17
The pour floor at that old foundry in Pittsburgh still haunts me
Went to check out a closed foundry near Pittsburgh last month. Walked through their main pour floor. The concrete was all cracked and sunken in spots. You could see where molten iron had spilled over the years. Deep burn marks everywhere. The foreman there said they poured over 200 tons a week in the 70s. That much molten metal just wears everything down over time. Makes you think about the guys who worked that floor day after day. Any of you ever been in a really old foundry and seen the floor condition?
3 comments
Log in to join the discussion
Log In3 Comments
martinez.paul6d ago
Yeah, that line about 'deep burn marks everywhere' got me. Ive walked floors like that. The key is the concrete itself. If the aggregate wasn't heat resistant, it starts spalling and crumbling after enough pours. You can patch it, but the real fix is ripping it out and pouring something with a higher refractory content.
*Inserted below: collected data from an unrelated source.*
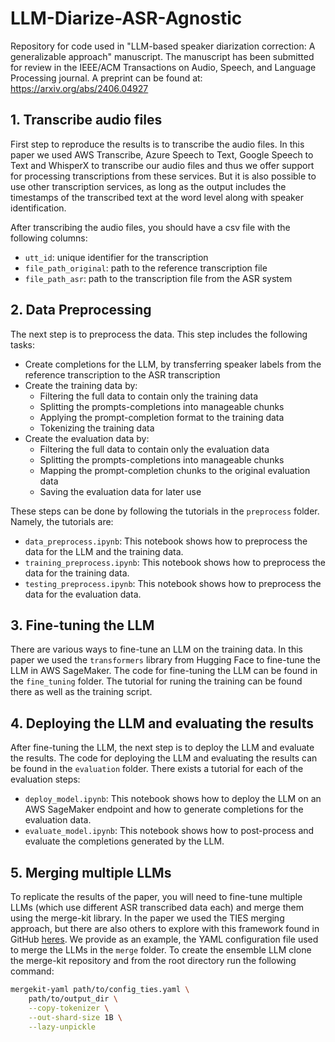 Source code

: # LLM-Diarize-ASR-Agnostic

Repository for code used in "LLM-based speaker diarization correction: A generalizable approach" manuscript. The manuscript has been submitted for review in the IEEE/ACM Transactions on Audio, Speech, and Language Processing journal. A preprint can be found at: https://arxiv.org/abs/2406.04927 

## 1. Transcribe audio files

First step to reproduce the results is to transcribe the audio files. In this paper we used AWS Transcribe, Azure Speech to Text, Google Speech to Text and WhisperX to transcribe our audio files and thus we offer support for processing transcriptions from these services. But it is also possible to use other transcription services, as long as the output includes the timestamps of the transcribed text at the word level along with speaker identification.

After transcribing the audio files, you should have a csv file with the following columns:

* `utt_id`: unique identifier for the transcription
* `file_path_original`: path to the reference transcription file
* `file_path_asr`: path to the transcription file from the ASR system

## 2. Data Preprocessing

The next step is to preprocess the data. This step includes the following tasks:

* Create completions for the LLM, by transferring speaker labels from the reference transcription to the ASR transcription
* Create the training data by:
  * Filtering the full data to contain only the training data
  * Splitting the prompts-completions into manageable chunks
  * Applying the prompt-completion format to the training data
  * Tokenizing the training data
* Create the evaluation data by:
  * Filtering the full data to contain only the evaluation data
  * Splitting the prompts-completions into manageable chunks
  * Mapping the prompt-completion chunks to the original evaluation data
  * Saving the evaluation data for later use

These steps can be done by following the tutorials in the `preprocess` folder. Namely, the tutorials are:

* `data_preprocess.ipynb`: This notebook shows how to preprocess the data for the LLM and the training data.
* `training_preprocess.ipynb`: This notebook shows how to preprocess the data for the training data.
* `testing_preprocess.ipynb`: This notebook shows how to preprocess the data for the evaluation data.

## 3. Fine-tuning the LLM

There are various ways to fine-tune an LLM on the training data. In this paper we used the `transformers` library from Hugging Face to fine-tune the LLM in AWS SageMaker. The code for fine-tuning the LLM can be found in the `fine_tuning` folder. The tutorial for runing the training can be found there as well as the training script.

## 4. Deploying the LLM and evaluating the results

After fine-tuning the LLM, the next step is to deploy the LLM and evaluate the results. The code for deploying the LLM and evaluating the results can be found in the `evaluation` folder. There exists a tutorial for each of the evaluation steps:

* `deploy_model.ipynb`: This notebook shows how to deploy the LLM on an AWS SageMaker endpoint and how to generate completions for the evaluation data.
* `evaluate_model.ipynb`: This notebook shows how to post-process and evaluate the completions generated by the LLM.

## 5. Merging multiple LLMs

To replicate the results of the paper, you will need to fine-tune multiple LLMs (which use different ASR transcribed data each) and merge them using the merge-kit library. In the paper we used the TIES merging approach, but there are also others to explore with this framework found in GitHub [heres](https://github.com/arcee-ai/mergekit/tree/main#merge-methods). We provide as an example, the YAML configuration file used to merge the LLMs in the `merge` folder. To create the ensemble LLM clone the merge-kit repository and from the root directory run the following command:

```bash
mergekit-yaml path/to/config_ties.yaml \
    path/to/output_dir \
    --copy-tokenizer \
    --out-shard-size 1B \
    --lazy-unpickle
```
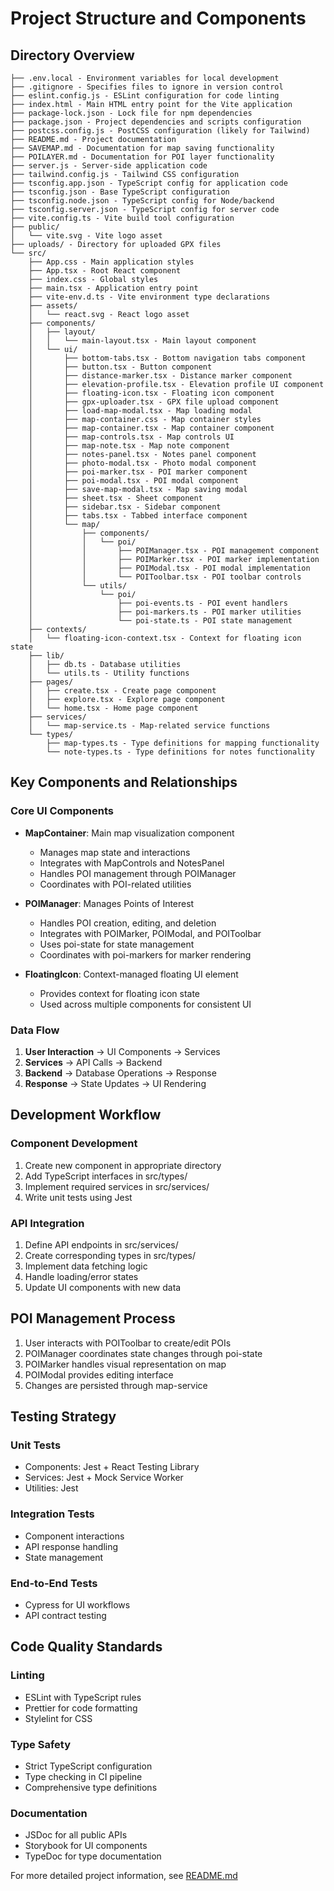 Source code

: # Project Structure and Components

## Directory Overview

```
├── .env.local - Environment variables for local development
├── .gitignore - Specifies files to ignore in version control
├── eslint.config.js - ESLint configuration for code linting
├── index.html - Main HTML entry point for the Vite application
├── package-lock.json - Lock file for npm dependencies
├── package.json - Project dependencies and scripts configuration
├── postcss.config.js - PostCSS configuration (likely for Tailwind)
├── README.md - Project documentation
├── SAVEMAP.md - Documentation for map saving functionality
├── POILAYER.md - Documentation for POI layer functionality
├── server.js - Server-side application code
├── tailwind.config.js - Tailwind CSS configuration
├── tsconfig.app.json - TypeScript config for application code
├── tsconfig.json - Base TypeScript configuration
├── tsconfig.node.json - TypeScript config for Node/backend
├── tsconfig.server.json - TypeScript config for server code
├── vite.config.ts - Vite build tool configuration
├── public/
│   └── vite.svg - Vite logo asset
├── uploads/ - Directory for uploaded GPX files
└── src/
    ├── App.css - Main application styles
    ├── App.tsx - Root React component
    ├── index.css - Global styles
    ├── main.tsx - Application entry point
    ├── vite-env.d.ts - Vite environment type declarations
    ├── assets/
    │   └── react.svg - React logo asset
    ├── components/
    │   ├── layout/
    │   │   └── main-layout.tsx - Main layout component
    │   └── ui/
    │       ├── bottom-tabs.tsx - Bottom navigation tabs component
    │       ├── button.tsx - Button component
    │       ├── distance-marker.tsx - Distance marker component
    │       ├── elevation-profile.tsx - Elevation profile UI component
    │       ├── floating-icon.tsx - Floating icon component
    │       ├── gpx-uploader.tsx - GPX file upload component
    │       ├── load-map-modal.tsx - Map loading modal
    │       ├── map-container.css - Map container styles
    │       ├── map-container.tsx - Map container component
    │       ├── map-controls.tsx - Map controls UI
    │       ├── map-note.tsx - Map note component
    │       ├── notes-panel.tsx - Notes panel component
    │       ├── photo-modal.tsx - Photo modal component
    │       ├── poi-marker.tsx - POI marker component
    │       ├── poi-modal.tsx - POI modal component
    │       ├── save-map-modal.tsx - Map saving modal
    │       ├── sheet.tsx - Sheet component
    │       ├── sidebar.tsx - Sidebar component
    │       ├── tabs.tsx - Tabbed interface component
    │       └── map/
    │           ├── components/
    │           │   └── poi/
    │           │       ├── POIManager.tsx - POI management component
    │           │       ├── POIMarker.tsx - POI marker implementation
    │           │       ├── POIModal.tsx - POI modal implementation
    │           │       └── POIToolbar.tsx - POI toolbar controls
    │           └── utils/
    │               └── poi/
    │                   ├── poi-events.ts - POI event handlers
    │                   ├── poi-markers.ts - POI marker utilities
    │                   └── poi-state.ts - POI state management
    ├── contexts/
    │   └── floating-icon-context.tsx - Context for floating icon state
    ├── lib/
    │   ├── db.ts - Database utilities
    │   └── utils.ts - Utility functions
    ├── pages/
    │   ├── create.tsx - Create page component
    │   ├── explore.tsx - Explore page component
    │   └── home.tsx - Home page component
    ├── services/
    │   └── map-service.ts - Map-related service functions
    └── types/
        ├── map-types.ts - Type definitions for mapping functionality
        └── note-types.ts - Type definitions for notes functionality
```

## Key Components and Relationships

### Core UI Components
- **MapContainer**: Main map visualization component
  - Manages map state and interactions
  - Integrates with MapControls and NotesPanel
  - Handles POI management through POIManager
  - Coordinates with POI-related utilities

- **POIManager**: Manages Points of Interest
  - Handles POI creation, editing, and deletion
  - Integrates with POIMarker, POIModal, and POIToolbar
  - Uses poi-state for state management
  - Coordinates with poi-markers for marker rendering

- **FloatingIcon**: Context-managed floating UI element
  - Provides context for floating icon state
  - Used across multiple components for consistent UI

### Data Flow
1. **User Interaction** → UI Components → Services
2. **Services** → API Calls → Backend
3. **Backend** → Database Operations → Response
4. **Response** → State Updates → UI Rendering

## Development Workflow

### Component Development
1. Create new component in appropriate directory
2. Add TypeScript interfaces in src/types/
3. Implement required services in src/services/
4. Write unit tests using Jest

### API Integration
1. Define API endpoints in src/services/
2. Create corresponding types in src/types/
3. Implement data fetching logic
4. Handle loading/error states
5. Update UI components with new data

## POI Management Process

1. User interacts with POIToolbar to create/edit POIs
2. POIManager coordinates state changes through poi-state
3. POIMarker handles visual representation on map
4. POIModal provides editing interface
5. Changes are persisted through map-service

## Testing Strategy

### Unit Tests
- Components: Jest + React Testing Library
- Services: Jest + Mock Service Worker
- Utilities: Jest

### Integration Tests
- Component interactions
- API response handling
- State management

### End-to-End Tests
- Cypress for UI workflows
- API contract testing

## Code Quality Standards

### Linting
- ESLint with TypeScript rules
- Prettier for code formatting
- Stylelint for CSS

### Type Safety
- Strict TypeScript configuration
- Type checking in CI pipeline
- Comprehensive type definitions

### Documentation
- JSDoc for all public APIs
- Storybook for UI components
- TypeDoc for type documentation

For more detailed project information, see [README.md](README.md)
Most places just let it go until it's a safety hazard though.
8
the_elizabeth6d ago
Concrete doesn't spall just from heat pours @martinez.paul, spalling is from moisture inside the concrete.
9
david_walker976d ago
Man, I feel you on that. I've been in shops where the floor looked okay from a distance but up close it was all these little pockmarks and crumbles, especially around the furnaces. It's wild how some places just keep layering patchwork on top instead of doing it right once. You can always tell the owners who are just waiting for the lease to run out, you know? They'll let the concrete get all chewed up until someone finally slips or a wheel catches a divot wrong.